FORTUNE — Wired last week reported that for the third time in a month, Apple (AAPL) has rejected an app that would post a location on a map — and alert users by push notification (with permission, of course) — every time a U.S. drone is reported to have killed someone in Pakistan, Yeman or Somalia.
The strike data come from the U.K.’s Bureau of Investigative Journalism and are presented in bare-bones fashion — no grisly images of corpses or smoking buildings. But Apple’s reviewers have determined that Drone+ is not fit for their App Store.
As Wired reports, developer Josh Begley — a student of Clay Shirky at NYU’s Interactive Telecommunications Program — is confused. His app was rejected once as “not useful or entertaining enough,” a second time because of the placement of Google’s (GOOG) logo on the maps, and most recently because, according to Apple’s e-mail, it “contains content that many audiences would find objectionable.”
We’re also confused.
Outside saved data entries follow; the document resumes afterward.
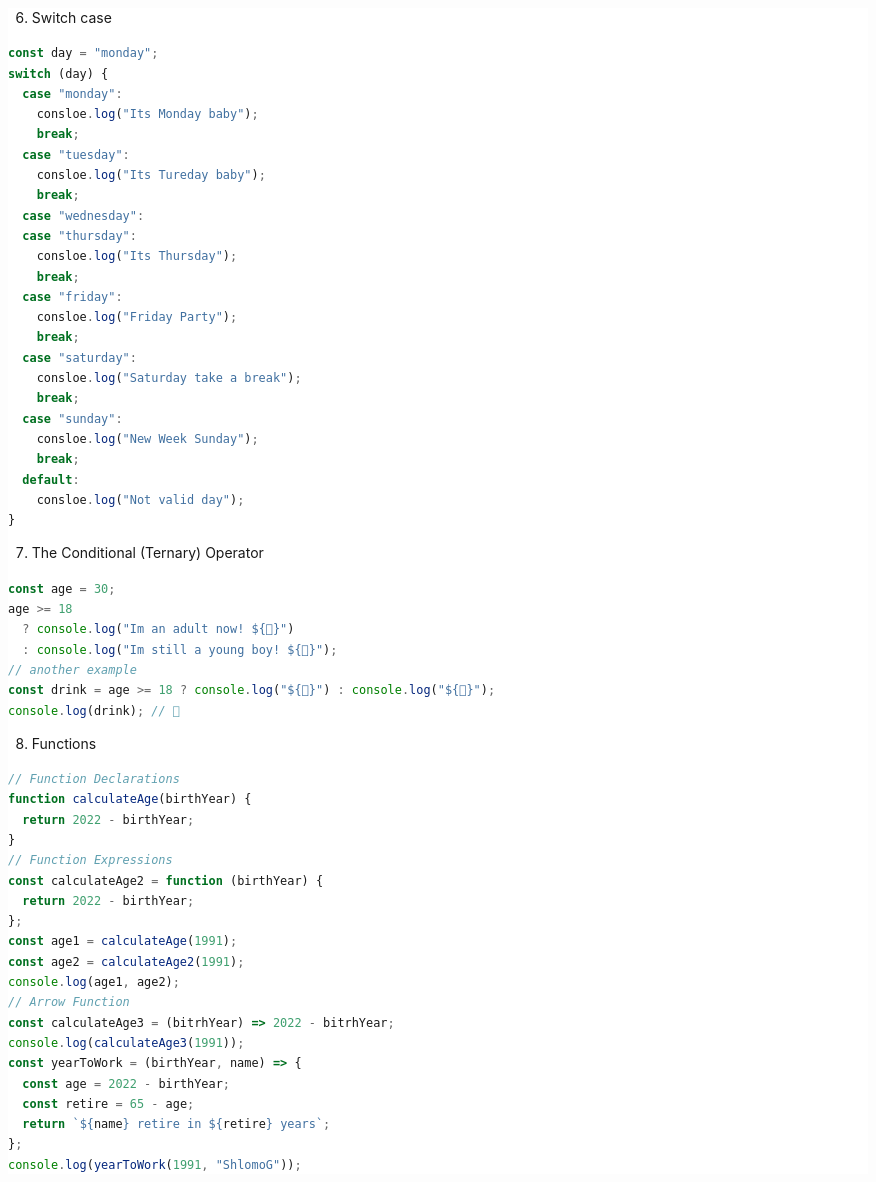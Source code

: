 
6. Switch case

```javascript
const day = "monday";
switch (day) {
  case "monday":
    consloe.log("Its Monday baby");
    break;
  case "tuesday":
    consloe.log("Its Tureday baby");
    break;
  case "wednesday":
  case "thursday":
    consloe.log("Its Thursday");
    break;
  case "friday":
    consloe.log("Friday Party");
    break;
  case "saturday":
    consloe.log("Saturday take a break");
    break;
  case "sunday":
    consloe.log("New Week Sunday");
    break;
  default:
    consloe.log("Not valid day");
}
```

7. The Conditional (Ternary) Operator

```javascript
const age = 30;
age >= 18
  ? console.log("Im an adult now! ${👨}")
  : console.log("Im still a young boy! ${👦}");
// another example
const drink = age >= 18 ? console.log("${🍺}") : console.log("${🍼}");
console.log(drink); // 🍺
```

8. Functions

```javascript
// Function Declarations
function calculateAge(birthYear) {
  return 2022 - birthYear;
}
// Function Expressions
const calculateAge2 = function (birthYear) {
  return 2022 - birthYear;
};
const age1 = calculateAge(1991);
const age2 = calculateAge2(1991);
console.log(age1, age2);
// Arrow Function
const calculateAge3 = (bitrhYear) => 2022 - bitrhYear;
console.log(calculateAge3(1991));
const yearToWork = (birthYear, name) => {
  const age = 2022 - birthYear;
  const retire = 65 - age;
  return `${name} retire in ${retire} years`;
};
console.log(yearToWork(1991, "ShlomoG"));
```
The App Store has accepted dozens of games that invite users to practice controlling military drones in simulations that are unabashedly violent. “You haven’t lived until you launched a volley of 4 laser-guided air-to-surface missiles,” reads the promo for Entertaining Games’ UAV Fighter Free. “4 shots — 4 kills… You’ll think you’ve died and gone to heaven.”
Why is simulating drone kills not objectionable but reporting real drone kills is?